The tab will fall on the bottom of the app’s display, which means that as far as changes go, it’s going to be a sweeping one for users as it will be persistent across the experience. The typical Pinterest experience is geared around simplicity, showing users recommendations from the get-go based on a variety of tools built to divine what your interests are based on the content you peruse and the people you follow. Pinterest has billed itself as a visual discovery engine, but the addition of a button — and a new feed — throughout the app centered around following is a bit of a divergence away from solely focusing on algorithmic discovery.
It also comes at a time when there’s an increasing focus on algorithmic feeds on platforms like Instagram and Twitter. The new feed enables users to focus specifically on who they are following, which gives them a more narrow view of the content that’s available on Pinterest. But by doing that, Pinterest may indeed be able to capitalize on another mode of user behavior — the kind of intent-driven periodic check-in activity you might find on Instagram — that it could add to the list of behaviors it hopes to tap in order to get people to come to Pinterest.
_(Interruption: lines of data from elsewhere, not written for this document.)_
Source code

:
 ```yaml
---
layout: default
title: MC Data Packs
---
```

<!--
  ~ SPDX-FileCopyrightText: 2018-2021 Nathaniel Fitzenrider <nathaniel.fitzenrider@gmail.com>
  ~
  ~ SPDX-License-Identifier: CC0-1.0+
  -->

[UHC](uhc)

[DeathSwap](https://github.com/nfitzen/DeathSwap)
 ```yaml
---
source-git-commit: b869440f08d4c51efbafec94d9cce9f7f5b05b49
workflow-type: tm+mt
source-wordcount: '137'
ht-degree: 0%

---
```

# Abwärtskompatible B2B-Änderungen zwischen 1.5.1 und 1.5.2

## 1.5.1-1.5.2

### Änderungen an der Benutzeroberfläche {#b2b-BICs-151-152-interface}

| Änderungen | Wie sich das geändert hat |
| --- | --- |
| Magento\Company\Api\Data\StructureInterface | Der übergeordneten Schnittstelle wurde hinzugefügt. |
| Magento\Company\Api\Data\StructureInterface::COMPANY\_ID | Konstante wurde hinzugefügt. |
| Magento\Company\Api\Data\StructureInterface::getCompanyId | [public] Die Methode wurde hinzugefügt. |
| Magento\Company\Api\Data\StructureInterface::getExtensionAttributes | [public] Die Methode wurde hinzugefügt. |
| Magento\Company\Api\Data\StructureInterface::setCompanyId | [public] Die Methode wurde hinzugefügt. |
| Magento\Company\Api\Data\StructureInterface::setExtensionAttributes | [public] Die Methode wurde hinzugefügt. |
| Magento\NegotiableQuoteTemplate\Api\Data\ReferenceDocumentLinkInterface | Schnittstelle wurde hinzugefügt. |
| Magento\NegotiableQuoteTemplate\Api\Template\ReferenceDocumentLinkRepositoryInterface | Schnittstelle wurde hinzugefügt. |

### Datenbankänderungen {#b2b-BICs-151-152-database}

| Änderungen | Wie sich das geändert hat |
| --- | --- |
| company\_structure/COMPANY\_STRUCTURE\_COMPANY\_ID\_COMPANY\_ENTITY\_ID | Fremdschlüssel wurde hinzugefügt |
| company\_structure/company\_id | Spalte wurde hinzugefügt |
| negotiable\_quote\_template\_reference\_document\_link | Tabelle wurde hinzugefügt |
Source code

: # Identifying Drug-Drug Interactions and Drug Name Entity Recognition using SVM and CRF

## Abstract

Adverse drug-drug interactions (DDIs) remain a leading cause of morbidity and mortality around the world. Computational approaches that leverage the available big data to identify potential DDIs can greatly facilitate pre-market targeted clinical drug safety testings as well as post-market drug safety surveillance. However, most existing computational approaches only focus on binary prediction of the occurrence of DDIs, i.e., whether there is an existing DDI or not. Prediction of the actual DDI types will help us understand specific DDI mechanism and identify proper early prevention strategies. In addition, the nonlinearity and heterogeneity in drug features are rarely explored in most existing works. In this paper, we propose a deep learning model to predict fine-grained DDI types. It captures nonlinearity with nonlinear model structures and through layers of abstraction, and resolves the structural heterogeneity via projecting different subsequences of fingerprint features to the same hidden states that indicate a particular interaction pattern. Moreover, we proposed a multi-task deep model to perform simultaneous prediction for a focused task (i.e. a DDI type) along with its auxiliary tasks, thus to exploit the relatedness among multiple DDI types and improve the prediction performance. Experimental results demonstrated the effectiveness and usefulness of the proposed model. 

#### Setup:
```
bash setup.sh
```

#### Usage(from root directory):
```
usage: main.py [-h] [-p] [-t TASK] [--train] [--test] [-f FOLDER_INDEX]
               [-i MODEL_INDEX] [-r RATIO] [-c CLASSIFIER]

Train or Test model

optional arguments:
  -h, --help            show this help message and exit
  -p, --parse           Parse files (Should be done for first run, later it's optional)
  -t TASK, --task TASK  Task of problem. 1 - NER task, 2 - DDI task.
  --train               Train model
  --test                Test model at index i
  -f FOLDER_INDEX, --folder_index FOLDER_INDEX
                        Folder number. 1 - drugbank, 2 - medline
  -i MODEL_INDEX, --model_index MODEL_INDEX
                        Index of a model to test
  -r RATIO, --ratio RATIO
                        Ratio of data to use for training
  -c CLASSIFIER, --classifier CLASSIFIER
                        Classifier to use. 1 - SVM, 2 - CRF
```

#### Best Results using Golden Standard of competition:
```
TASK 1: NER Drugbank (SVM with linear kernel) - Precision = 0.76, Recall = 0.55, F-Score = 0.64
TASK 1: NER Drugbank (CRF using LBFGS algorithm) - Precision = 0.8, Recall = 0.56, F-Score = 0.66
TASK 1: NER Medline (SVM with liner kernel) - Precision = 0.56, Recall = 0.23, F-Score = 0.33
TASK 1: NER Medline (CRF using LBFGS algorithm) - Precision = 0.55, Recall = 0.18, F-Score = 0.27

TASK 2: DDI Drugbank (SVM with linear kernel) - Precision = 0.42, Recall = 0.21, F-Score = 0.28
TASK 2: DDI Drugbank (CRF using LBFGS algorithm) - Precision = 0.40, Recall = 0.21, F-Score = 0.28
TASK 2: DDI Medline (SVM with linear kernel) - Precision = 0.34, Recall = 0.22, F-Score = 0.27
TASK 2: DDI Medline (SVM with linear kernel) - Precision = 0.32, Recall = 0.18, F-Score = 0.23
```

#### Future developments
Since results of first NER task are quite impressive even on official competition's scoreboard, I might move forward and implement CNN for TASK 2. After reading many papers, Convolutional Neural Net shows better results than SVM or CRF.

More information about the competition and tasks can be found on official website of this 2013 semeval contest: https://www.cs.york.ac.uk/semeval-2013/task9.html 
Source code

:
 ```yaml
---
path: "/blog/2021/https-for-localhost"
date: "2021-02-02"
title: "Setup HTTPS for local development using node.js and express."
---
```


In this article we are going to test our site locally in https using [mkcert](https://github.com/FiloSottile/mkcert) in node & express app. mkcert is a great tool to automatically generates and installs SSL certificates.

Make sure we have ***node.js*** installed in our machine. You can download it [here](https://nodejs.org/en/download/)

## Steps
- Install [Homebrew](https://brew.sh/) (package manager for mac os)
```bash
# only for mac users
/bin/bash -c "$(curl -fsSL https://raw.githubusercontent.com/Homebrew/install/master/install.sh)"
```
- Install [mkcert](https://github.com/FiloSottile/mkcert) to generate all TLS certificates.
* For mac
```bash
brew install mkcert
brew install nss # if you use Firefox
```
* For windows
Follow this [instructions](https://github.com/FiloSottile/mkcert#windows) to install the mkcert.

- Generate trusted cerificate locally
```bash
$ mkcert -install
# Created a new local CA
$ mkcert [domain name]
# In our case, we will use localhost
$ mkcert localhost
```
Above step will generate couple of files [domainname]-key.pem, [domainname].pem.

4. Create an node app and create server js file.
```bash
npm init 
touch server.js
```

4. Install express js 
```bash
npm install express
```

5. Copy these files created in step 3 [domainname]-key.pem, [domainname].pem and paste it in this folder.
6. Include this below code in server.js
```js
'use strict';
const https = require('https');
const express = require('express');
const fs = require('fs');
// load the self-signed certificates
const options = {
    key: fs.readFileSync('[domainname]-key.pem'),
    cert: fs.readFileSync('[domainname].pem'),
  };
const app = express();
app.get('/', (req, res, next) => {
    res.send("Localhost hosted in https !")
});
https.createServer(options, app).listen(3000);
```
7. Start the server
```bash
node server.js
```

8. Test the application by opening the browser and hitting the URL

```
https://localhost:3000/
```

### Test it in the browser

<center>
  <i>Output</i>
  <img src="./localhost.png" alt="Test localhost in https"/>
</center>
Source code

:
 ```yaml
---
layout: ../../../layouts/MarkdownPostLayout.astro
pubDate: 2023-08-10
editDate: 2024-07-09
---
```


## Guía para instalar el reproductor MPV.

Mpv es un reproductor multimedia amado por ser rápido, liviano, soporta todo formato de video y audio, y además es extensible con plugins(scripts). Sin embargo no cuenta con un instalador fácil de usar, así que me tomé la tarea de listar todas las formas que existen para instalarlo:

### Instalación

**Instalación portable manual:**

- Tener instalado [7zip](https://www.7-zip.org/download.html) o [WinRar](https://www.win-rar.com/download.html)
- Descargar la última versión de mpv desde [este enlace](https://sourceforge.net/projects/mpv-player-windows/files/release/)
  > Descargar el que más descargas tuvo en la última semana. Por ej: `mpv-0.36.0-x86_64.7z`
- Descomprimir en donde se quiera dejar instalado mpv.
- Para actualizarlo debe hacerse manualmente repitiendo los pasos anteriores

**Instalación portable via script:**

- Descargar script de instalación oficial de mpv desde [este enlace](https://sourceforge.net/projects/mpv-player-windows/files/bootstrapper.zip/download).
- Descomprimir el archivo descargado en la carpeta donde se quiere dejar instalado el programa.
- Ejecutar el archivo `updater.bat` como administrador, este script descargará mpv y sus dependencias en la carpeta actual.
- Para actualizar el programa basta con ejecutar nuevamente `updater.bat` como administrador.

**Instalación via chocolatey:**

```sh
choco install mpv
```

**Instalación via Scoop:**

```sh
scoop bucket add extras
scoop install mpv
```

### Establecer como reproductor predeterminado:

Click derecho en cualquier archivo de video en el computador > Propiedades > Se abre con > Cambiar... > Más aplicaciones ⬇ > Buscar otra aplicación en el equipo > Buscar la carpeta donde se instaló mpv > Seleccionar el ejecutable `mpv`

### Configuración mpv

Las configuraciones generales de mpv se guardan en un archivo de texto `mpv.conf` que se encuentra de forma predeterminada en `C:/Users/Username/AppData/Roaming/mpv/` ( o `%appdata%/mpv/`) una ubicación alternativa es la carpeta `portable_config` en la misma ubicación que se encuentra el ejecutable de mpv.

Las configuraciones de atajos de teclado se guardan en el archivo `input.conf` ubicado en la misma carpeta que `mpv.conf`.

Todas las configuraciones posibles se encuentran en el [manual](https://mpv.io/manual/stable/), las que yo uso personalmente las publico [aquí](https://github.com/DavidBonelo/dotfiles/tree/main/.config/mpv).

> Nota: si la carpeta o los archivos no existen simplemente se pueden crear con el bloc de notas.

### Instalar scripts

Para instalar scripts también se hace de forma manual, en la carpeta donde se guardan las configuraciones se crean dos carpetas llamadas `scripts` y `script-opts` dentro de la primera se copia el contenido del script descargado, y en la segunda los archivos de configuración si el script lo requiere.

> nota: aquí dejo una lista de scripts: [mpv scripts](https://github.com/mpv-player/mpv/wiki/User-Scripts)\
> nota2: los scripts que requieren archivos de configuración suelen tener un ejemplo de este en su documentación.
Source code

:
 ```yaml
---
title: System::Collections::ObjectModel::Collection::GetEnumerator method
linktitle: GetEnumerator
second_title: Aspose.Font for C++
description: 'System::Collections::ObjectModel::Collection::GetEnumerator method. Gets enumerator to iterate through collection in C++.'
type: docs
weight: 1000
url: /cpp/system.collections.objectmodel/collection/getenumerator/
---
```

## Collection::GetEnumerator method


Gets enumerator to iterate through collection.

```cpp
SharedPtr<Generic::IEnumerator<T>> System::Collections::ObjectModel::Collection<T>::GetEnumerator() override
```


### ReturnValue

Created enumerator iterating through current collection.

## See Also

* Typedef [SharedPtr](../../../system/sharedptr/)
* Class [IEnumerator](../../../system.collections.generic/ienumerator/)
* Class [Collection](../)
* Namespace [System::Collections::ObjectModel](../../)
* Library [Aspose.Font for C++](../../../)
That slice might fall between the more general clicking around behavior and actually searching for products, but filling each of those gaps is what is going to keep Pinterest engaging and its users interested in coming back. It’s also something that will help the app become more differentiated beyond apps like Instagram or Snap, all of which are pitching marketers that they’re able to find different parts of a user’s buying cycle to advertise against. Pinterest’s pitch, in particular, is that it can catch them at all parts of the cycle. Curating a feed is a very Instagram-y and Twitter-y behavior which is already thoroughly proved out, so it makes sense for Pinterest to see if it works in the context of showing products and ideas.
In addition to narrowing that feed, Pinterest’s rollout across its platforms comes at an interesting time as Facebook is finding itself under fire for a myriad of privacy issues. Pinterest — for the most part — seems to be relatively benign in its attempts to figure out the best content to show you. That’s partly because of the way Pinterest is built: it’s centered around products already (most of the content is from businesses) and designed to help you make a more informed decision on some life event, whether that’s what to wear tomorrow or what to do when planning a party.
It’s a change that might seem small, but it is indeed a sweeping one, and these design decisions are often not taken lightly. There are, for sure, elements of Pinterest that are pretty confusing. Looking at a pin someone sent you is around 3 or 4 screens deep in your notifications, and there’s always going to be room to collapse the number of taps it takes in order to smooth out the user experience. Pinterest said that push-and-pull in part came from people wanting both options of looking at just who they’re following, in addition to the general discovery feed.